“Es como cargar una mochila. La mayor parte de los días simplemente eres consciente de que está ahí. Pero hay otros en los que se convierte en un peso enorme que te hunde”: es como describe Tony Perry, de 39 años, de Berkshire, ejecutivo del sistema nacional de salud británico, su convivencia cotidiana con el aborto que permitió.
“Dejó cicatrices profundas, siempre hay una sombra como fondo”, añade. Hoy es padre de dos hijos, pero nunca ha olvidado al tercero.
Lo tuvo con su novia cuando ambos eran veinteañeros. Ambos habían hablao de la posibilidad de un embarazo imprevisto. Jenny, la chica, le habría dicho que de haberse quedado encinta con 16 años habría abortado, pero ya pasados los 20 optaría por tenerlo. Sin embargo, cuando eso ocurrió, la joven reaccionó de otra manera y optó por un aborto que Tony no quería.

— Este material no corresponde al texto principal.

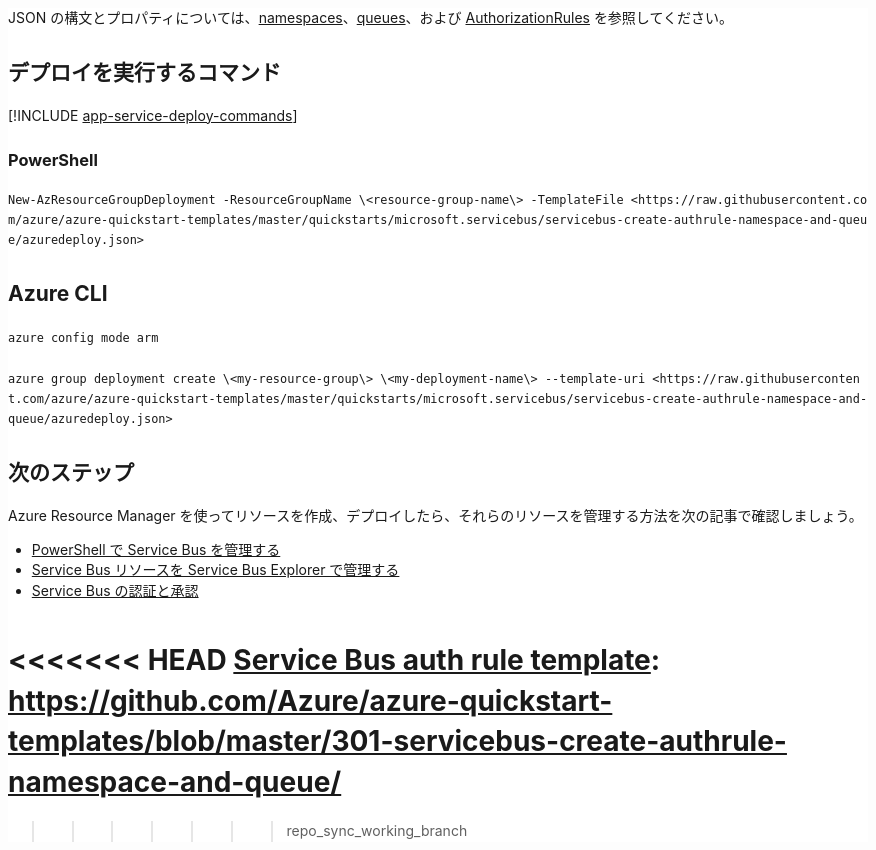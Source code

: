 JSON の構文とプロパティについては、[namespaces](/azure/templates/microsoft.servicebus/namespaces)、[queues](/azure/templates/microsoft.servicebus/namespaces/queues)、および [AuthorizationRules](/azure/templates/microsoft.servicebus/namespaces/authorizationrules) を参照してください。

## <a name="commands-to-run-deployment"></a>デプロイを実行するコマンド

[!INCLUDE [app-service-deploy-commands](../../includes/app-service-deploy-commands.md)]

### <a name="powershell"></a>PowerShell

```powershell-interactive
New-AzResourceGroupDeployment -ResourceGroupName \<resource-group-name\> -TemplateFile <https://raw.githubusercontent.com/azure/azure-quickstart-templates/master/quickstarts/microsoft.servicebus/servicebus-create-authrule-namespace-and-queue/azuredeploy.json>
```

## <a name="azure-cli"></a>Azure CLI

```azurecli-interactive
azure config mode arm

azure group deployment create \<my-resource-group\> \<my-deployment-name\> --template-uri <https://raw.githubusercontent.com/azure/azure-quickstart-templates/master/quickstarts/microsoft.servicebus/servicebus-create-authrule-namespace-and-queue/azuredeploy.json>
```

## <a name="next-steps"></a>次のステップ

Azure Resource Manager を使ってリソースを作成、デプロイしたら、それらのリソースを管理する方法を次の記事で確認しましょう。

* [PowerShell で Service Bus を管理する](./service-bus-manage-with-ps.md)
* [Service Bus リソースを Service Bus Explorer で管理する](https://github.com/paolosalvatori/ServiceBusExplorer/releases)
* [Service Bus の認証と承認](service-bus-authentication-and-authorization.md)

[Authoring Azure Resource Manager templates]: ../azure-resource-manager/templates/syntax.md
[Azure Quickstart Templates]: https://azure.microsoft.com/resources/templates/?term=service+bus
[Using Azure PowerShell with Azure Resource Manager]: ../azure-resource-manager/management/manage-resources-powershell.md
[Using the Azure CLI for Mac, Linux, and Windows with Azure Resource Management]: ../azure-resource-manager/management/manage-resources-cli.md
<<<<<<< HEAD
[Service Bus auth rule template]: https://github.com/Azure/azure-quickstart-templates/blob/master/301-servicebus-create-authrule-namespace-and-queue/
=======
[Service Bus auth rule template]: https://github.com/Azure/azure-quickstart-templates/blob/master/quickstarts/microsoft.servicebus/servicebus-create-authrule-namespace-and-queue/
>>>>>>> repo_sync_working_branch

Intentó convencerla, pero Jenny llegó a espetarle que no le quería lo suficiente como para seguir adelante con el embarazo. Él, aunque “devastado”, decidió apoyarla en su decisión. Acudieron juntos a la primera cita en el abortorio. El día de la intervención, quien acompañó a Jenny fue su madre.

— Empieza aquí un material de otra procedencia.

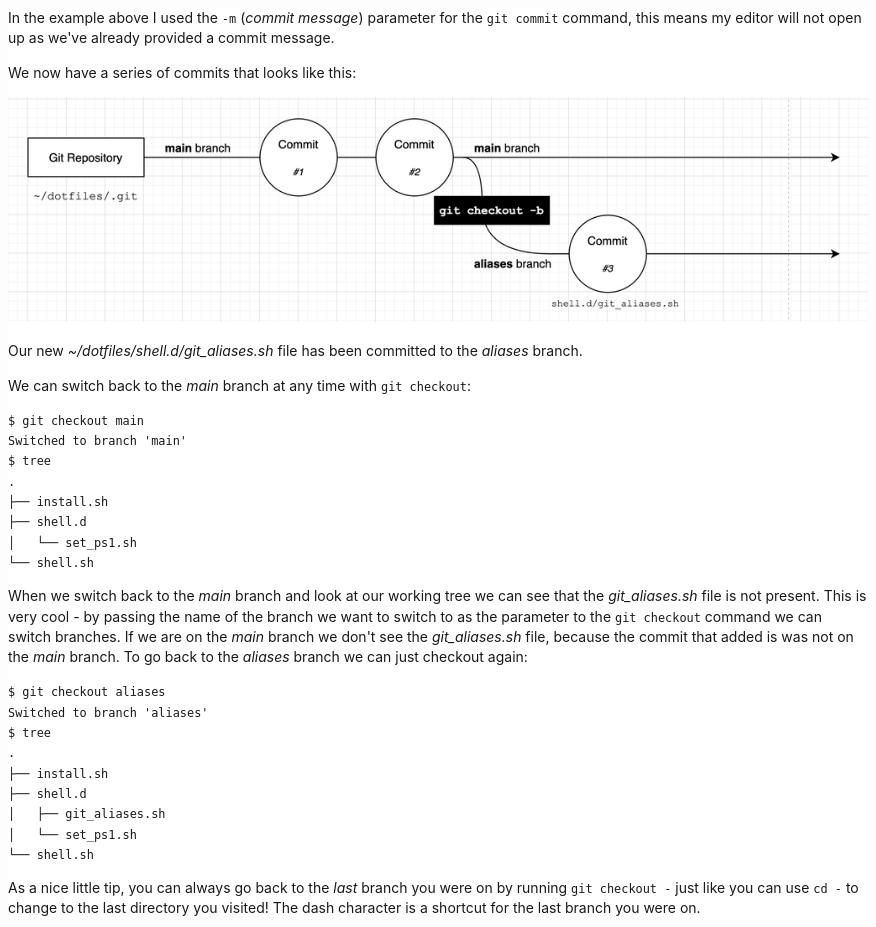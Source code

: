 In the example above I used the `-m` (_commit message_) parameter for the `git commit` command, this means my editor will not open up as we've already provided a commit message.

We now have a series of commits that looks like this:

![Diagram showing how 'git checkout -b' creates a new branch](./images/git-checkout-b.png)

Our new _~/dotfiles/shell.d/git_aliases.sh_ file has been committed to the _aliases_ branch.

We can switch back to the _main_ branch at any time with `git checkout`:

```
$ git checkout main
Switched to branch 'main'
$ tree
.
├── install.sh
├── shell.d
│   └── set_ps1.sh
└── shell.sh
```

When we switch back to the _main_ branch and look at our working tree we can see that the _git_aliases.sh_ file is not present. This is very cool - by passing the name of the branch we want to switch to as the parameter to the `git checkout` command we can switch branches. If we are on the _main_ branch we don't see the _git_aliases.sh_ file, because the commit that added is was not on the _main_ branch. To go back to the _aliases_ branch we can just checkout again:

```
$ git checkout aliases
Switched to branch 'aliases'
$ tree
.
├── install.sh
├── shell.d
│   ├── git_aliases.sh
│   └── set_ps1.sh
└── shell.sh
```

As a nice little tip, you can always go back to the _last_ branch you were on by running `git checkout -` just like you can use `cd -` to change to the last directory you visited! The dash character is a shortcut for the last branch you were on.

“Nuestra relación nunca se recompuso”, recuerda Tony, quien tuvo que acudir a un terapeuta para que le ayudase a convivir con su dolor y su rabia. Todavía hoy, feliz padre de dos chicos, vive los meses de noviembre -fecha de aquel trágico acontecimiento- con una tristeza especial: “Hay barrios de la ciudad que todavía hoy evito, como el del abortorio, porque me vienen imágenes de aquello”.